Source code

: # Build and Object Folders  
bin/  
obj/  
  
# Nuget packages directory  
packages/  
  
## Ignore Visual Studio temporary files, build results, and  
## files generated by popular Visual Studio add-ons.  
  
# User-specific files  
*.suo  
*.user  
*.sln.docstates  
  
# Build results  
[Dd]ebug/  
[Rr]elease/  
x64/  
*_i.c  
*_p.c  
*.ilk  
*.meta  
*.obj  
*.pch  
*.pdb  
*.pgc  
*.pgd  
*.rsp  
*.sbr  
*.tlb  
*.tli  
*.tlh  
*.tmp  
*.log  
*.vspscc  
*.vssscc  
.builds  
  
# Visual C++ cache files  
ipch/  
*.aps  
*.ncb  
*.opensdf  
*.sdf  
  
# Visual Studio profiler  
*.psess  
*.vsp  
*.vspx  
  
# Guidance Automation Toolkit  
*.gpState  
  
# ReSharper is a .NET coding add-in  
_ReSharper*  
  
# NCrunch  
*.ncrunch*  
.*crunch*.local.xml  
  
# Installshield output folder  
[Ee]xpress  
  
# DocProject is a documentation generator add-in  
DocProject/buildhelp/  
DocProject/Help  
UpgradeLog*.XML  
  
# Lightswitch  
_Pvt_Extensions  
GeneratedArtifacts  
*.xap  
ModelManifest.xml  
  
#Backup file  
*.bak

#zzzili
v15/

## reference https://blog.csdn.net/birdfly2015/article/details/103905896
|---|
- **WHAT TO PRODUCE**
Give back each line above exactly as written.

- **ANSWER BELOW**
Source code

: # Build and Object Folders  
bin/  
obj/  
  
# Nuget packages directory  
packages/  
  
## Ignore Visual Studio temporary files, build results, and  
## files generated by popular Visual Studio add-ons.  
  
# User-specific files  
*.suo  
*.user  
*.sln.docstates  
  
# Build results  
[Dd]ebug/  
[Rr]elease/  
x64/  
*_i.c  
*_p.c  
*.ilk  
*.meta  
*.obj  
*.pch  
*.pdb  
*.pgc  
*.pgd  
*.rsp  
*.sbr  
*.tlb  
*.tli  
*.tlh  
*.tmp  
*.log  
*.vspscc  
*.vssscc  
.builds  
  
# Visual C++ cache files  
ipch/  
*.aps  
*.ncb  
*.opensdf  
*.sdf  
  
# Visual Studio profiler  
*.psess  
*.vsp  
*.vspx  
  
# Guidance Automation Toolkit  
*.gpState  
  
# ReSharper is a .NET coding add-in  
_ReSharper*  
  
# NCrunch  
*.ncrunch*  
.*crunch*.local.xml  
  
# Installshield output folder  
[Ee]xpress  
  
# DocProject is a documentation generator add-in  
DocProject/buildhelp/  
DocProject/Help  
UpgradeLog*.XML  
  
# Lightswitch  
_Pvt_Extensions  
GeneratedArtifacts  
*.xap  
ModelManifest.xml  
  
#Backup file  
*.bak

#zzzili
v15/

## reference https://blog.csdn.net/birdfly2015/article/details/103905896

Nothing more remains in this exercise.